Work item: Everything in the entries below must be reproduced exactly, except the images.

Information supplied:

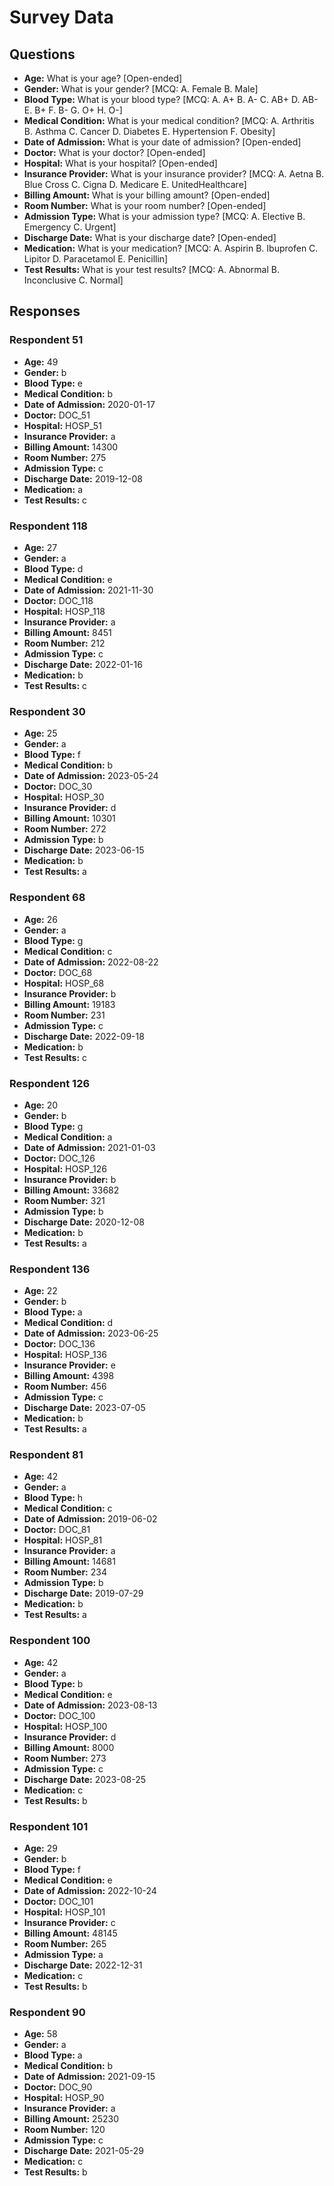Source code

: # Survey Data

## Questions

- **Age:** What is your age? [Open-ended]
- **Gender:** What is your gender? [MCQ: A. Female B. Male]
- **Blood Type:** What is your blood type? [MCQ: A. A+ B. A- C. AB+ D. AB- E. B+ F. B- G. O+ H. O-]
- **Medical Condition:** What is your medical condition? [MCQ: A. Arthritis B. Asthma C. Cancer D. Diabetes E. Hypertension F. Obesity]
- **Date of Admission:** What is your date of admission? [Open-ended]
- **Doctor:** What is your doctor? [Open-ended]
- **Hospital:** What is your hospital? [Open-ended]
- **Insurance Provider:** What is your insurance provider? [MCQ: A. Aetna B. Blue Cross C. Cigna D. Medicare E. UnitedHealthcare]
- **Billing Amount:** What is your billing amount? [Open-ended]
- **Room Number:** What is your room number? [Open-ended]
- **Admission Type:** What is your admission type? [MCQ: A. Elective B. Emergency C. Urgent]
- **Discharge Date:** What is your discharge date? [Open-ended]
- **Medication:** What is your medication? [MCQ: A. Aspirin B. Ibuprofen C. Lipitor D. Paracetamol E. Penicillin]
- **Test Results:** What is your test results? [MCQ: A. Abnormal B. Inconclusive C. Normal]

## Responses

### Respondent 51

- **Age:** 49
- **Gender:** b
- **Blood Type:** e
- **Medical Condition:** b
- **Date of Admission:** 2020-01-17
- **Doctor:** DOC_51
- **Hospital:** HOSP_51
- **Insurance Provider:** a
- **Billing Amount:** 14300
- **Room Number:** 275
- **Admission Type:** c
- **Discharge Date:** 2019-12-08
- **Medication:** a
- **Test Results:** c

### Respondent 118

- **Age:** 27
- **Gender:** a
- **Blood Type:** d
- **Medical Condition:** e
- **Date of Admission:** 2021-11-30
- **Doctor:** DOC_118
- **Hospital:** HOSP_118
- **Insurance Provider:** a
- **Billing Amount:** 8451
- **Room Number:** 212
- **Admission Type:** c
- **Discharge Date:** 2022-01-16
- **Medication:** b
- **Test Results:** c

### Respondent 30

- **Age:** 25
- **Gender:** a
- **Blood Type:** f
- **Medical Condition:** b
- **Date of Admission:** 2023-05-24
- **Doctor:** DOC_30
- **Hospital:** HOSP_30
- **Insurance Provider:** d
- **Billing Amount:** 10301
- **Room Number:** 272
- **Admission Type:** b
- **Discharge Date:** 2023-06-15
- **Medication:** b
- **Test Results:** a

### Respondent 68

- **Age:** 26
- **Gender:** a
- **Blood Type:** g
- **Medical Condition:** c
- **Date of Admission:** 2022-08-22
- **Doctor:** DOC_68
- **Hospital:** HOSP_68
- **Insurance Provider:** b
- **Billing Amount:** 19183
- **Room Number:** 231
- **Admission Type:** c
- **Discharge Date:** 2022-09-18
- **Medication:** b
- **Test Results:** c

### Respondent 126

- **Age:** 20
- **Gender:** b
- **Blood Type:** g
- **Medical Condition:** a
- **Date of Admission:** 2021-01-03
- **Doctor:** DOC_126
- **Hospital:** HOSP_126
- **Insurance Provider:** b
- **Billing Amount:** 33682
- **Room Number:** 321
- **Admission Type:** b
- **Discharge Date:** 2020-12-08
- **Medication:** b
- **Test Results:** a

### Respondent 136

- **Age:** 22
- **Gender:** b
- **Blood Type:** a
- **Medical Condition:** d
- **Date of Admission:** 2023-06-25
- **Doctor:** DOC_136
- **Hospital:** HOSP_136
- **Insurance Provider:** e
- **Billing Amount:** 4398
- **Room Number:** 456
- **Admission Type:** c
- **Discharge Date:** 2023-07-05
- **Medication:** b
- **Test Results:** a

### Respondent 81

- **Age:** 42
- **Gender:** a
- **Blood Type:** h
- **Medical Condition:** c
- **Date of Admission:** 2019-06-02
- **Doctor:** DOC_81
- **Hospital:** HOSP_81
- **Insurance Provider:** a
- **Billing Amount:** 14681
- **Room Number:** 234
- **Admission Type:** b
- **Discharge Date:** 2019-07-29
- **Medication:** b
- **Test Results:** a

### Respondent 100

- **Age:** 42
- **Gender:** a
- **Blood Type:** b
- **Medical Condition:** e
- **Date of Admission:** 2023-08-13
- **Doctor:** DOC_100
- **Hospital:** HOSP_100
- **Insurance Provider:** d
- **Billing Amount:** 8000
- **Room Number:** 273
- **Admission Type:** c
- **Discharge Date:** 2023-08-25
- **Medication:** c
- **Test Results:** b

### Respondent 101

- **Age:** 29
- **Gender:** b
- **Blood Type:** f
- **Medical Condition:** e
- **Date of Admission:** 2022-10-24
- **Doctor:** DOC_101
- **Hospital:** HOSP_101
- **Insurance Provider:** c
- **Billing Amount:** 48145
- **Room Number:** 265
- **Admission Type:** a
- **Discharge Date:** 2022-12-31
- **Medication:** c
- **Test Results:** b

### Respondent 90

- **Age:** 58
- **Gender:** a
- **Blood Type:** a
- **Medical Condition:** b
- **Date of Admission:** 2021-09-15
- **Doctor:** DOC_90
- **Hospital:** HOSP_90
- **Insurance Provider:** a
- **Billing Amount:** 25230
- **Room Number:** 120
- **Admission Type:** c
- **Discharge Date:** 2021-05-29
- **Medication:** c
- **Test Results:** b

Finished exercise:
Source code

: # Survey Data

## Questions

- **Age:** What is your age? [Open-ended]
- **Gender:** What is your gender? [MCQ: A. Female B. Male]
- **Blood Type:** What is your blood type? [MCQ: A. A+ B. A- C. AB+ D. AB- E. B+ F. B- G. O+ H. O-]
- **Medical Condition:** What is your medical condition? [MCQ: A. Arthritis B. Asthma C. Cancer D. Diabetes E. Hypertension F. Obesity]
- **Date of Admission:** What is your date of admission? [Open-ended]
- **Doctor:** What is your doctor? [Open-ended]
- **Hospital:** What is your hospital? [Open-ended]
- **Insurance Provider:** What is your insurance provider? [MCQ: A. Aetna B. Blue Cross C. Cigna D. Medicare E. UnitedHealthcare]
- **Billing Amount:** What is your billing amount? [Open-ended]
- **Room Number:** What is your room number? [Open-ended]
- **Admission Type:** What is your admission type? [MCQ: A. Elective B. Emergency C. Urgent]
- **Discharge Date:** What is your discharge date? [Open-ended]
- **Medication:** What is your medication? [MCQ: A. Aspirin B. Ibuprofen C. Lipitor D. Paracetamol E. Penicillin]
- **Test Results:** What is your test results? [MCQ: A. Abnormal B. Inconclusive C. Normal]

## Responses

### Respondent 51

- **Age:** 49
- **Gender:** b
- **Blood Type:** e
- **Medical Condition:** b
- **Date of Admission:** 2020-01-17
- **Doctor:** DOC_51
- **Hospital:** HOSP_51
- **Insurance Provider:** a
- **Billing Amount:** 14300
- **Room Number:** 275
- **Admission Type:** c
- **Discharge Date:** 2019-12-08
- **Medication:** a
- **Test Results:** c

### Respondent 118

- **Age:** 27
- **Gender:** a
- **Blood Type:** d
- **Medical Condition:** e
- **Date of Admission:** 2021-11-30
- **Doctor:** DOC_118
- **Hospital:** HOSP_118
- **Insurance Provider:** a
- **Billing Amount:** 8451
- **Room Number:** 212
- **Admission Type:** c
- **Discharge Date:** 2022-01-16
- **Medication:** b
- **Test Results:** c

### Respondent 30

- **Age:** 25
- **Gender:** a
- **Blood Type:** f
- **Medical Condition:** b
- **Date of Admission:** 2023-05-24
- **Doctor:** DOC_30
- **Hospital:** HOSP_30
- **Insurance Provider:** d
- **Billing Amount:** 10301
- **Room Number:** 272
- **Admission Type:** b
- **Discharge Date:** 2023-06-15
- **Medication:** b
- **Test Results:** a

### Respondent 68

- **Age:** 26
- **Gender:** a
- **Blood Type:** g
- **Medical Condition:** c
- **Date of Admission:** 2022-08-22
- **Doctor:** DOC_68
- **Hospital:** HOSP_68
- **Insurance Provider:** b
- **Billing Amount:** 19183
- **Room Number:** 231
- **Admission Type:** c
- **Discharge Date:** 2022-09-18
- **Medication:** b
- **Test Results:** c

### Respondent 126

- **Age:** 20
- **Gender:** b
- **Blood Type:** g
- **Medical Condition:** a
- **Date of Admission:** 2021-01-03
- **Doctor:** DOC_126
- **Hospital:** HOSP_126
- **Insurance Provider:** b
- **Billing Amount:** 33682
- **Room Number:** 321
- **Admission Type:** b
- **Discharge Date:** 2020-12-08
- **Medication:** b
- **Test Results:** a

### Respondent 136

- **Age:** 22
- **Gender:** b
- **Blood Type:** a
- **Medical Condition:** d
- **Date of Admission:** 2023-06-25
- **Doctor:** DOC_136
- **Hospital:** HOSP_136
- **Insurance Provider:** e
- **Billing Amount:** 4398
- **Room Number:** 456
- **Admission Type:** c
- **Discharge Date:** 2023-07-05
- **Medication:** b
- **Test Results:** a

### Respondent 81

- **Age:** 42
- **Gender:** a
- **Blood Type:** h
- **Medical Condition:** c
- **Date of Admission:** 2019-06-02
- **Doctor:** DOC_81
- **Hospital:** HOSP_81
- **Insurance Provider:** a
- **Billing Amount:** 14681
- **Room Number:** 234
- **Admission Type:** b
- **Discharge Date:** 2019-07-29
- **Medication:** b
- **Test Results:** a

### Respondent 100

- **Age:** 42
- **Gender:** a
- **Blood Type:** b
- **Medical Condition:** e
- **Date of Admission:** 2023-08-13
- **Doctor:** DOC_100
- **Hospital:** HOSP_100
- **Insurance Provider:** d
- **Billing Amount:** 8000
- **Room Number:** 273
- **Admission Type:** c
- **Discharge Date:** 2023-08-25
- **Medication:** c
- **Test Results:** b

### Respondent 101

- **Age:** 29
- **Gender:** b
- **Blood Type:** f
- **Medical Condition:** e
- **Date of Admission:** 2022-10-24
- **Doctor:** DOC_101
- **Hospital:** HOSP_101
- **Insurance Provider:** c
- **Billing Amount:** 48145
- **Room Number:** 265
- **Admission Type:** a
- **Discharge Date:** 2022-12-31
- **Medication:** c
- **Test Results:** b

### Respondent 90

- **Age:** 58
- **Gender:** a
- **Blood Type:** a
- **Medical Condition:** b
- **Date of Admission:** 2021-09-15
- **Doctor:** DOC_90
- **Hospital:** HOSP_90
- **Insurance Provider:** a
- **Billing Amount:** 25230
- **Room Number:** 120
- **Admission Type:** c
- **Discharge Date:** 2021-05-29
- **Medication:** c
- **Test Results:** b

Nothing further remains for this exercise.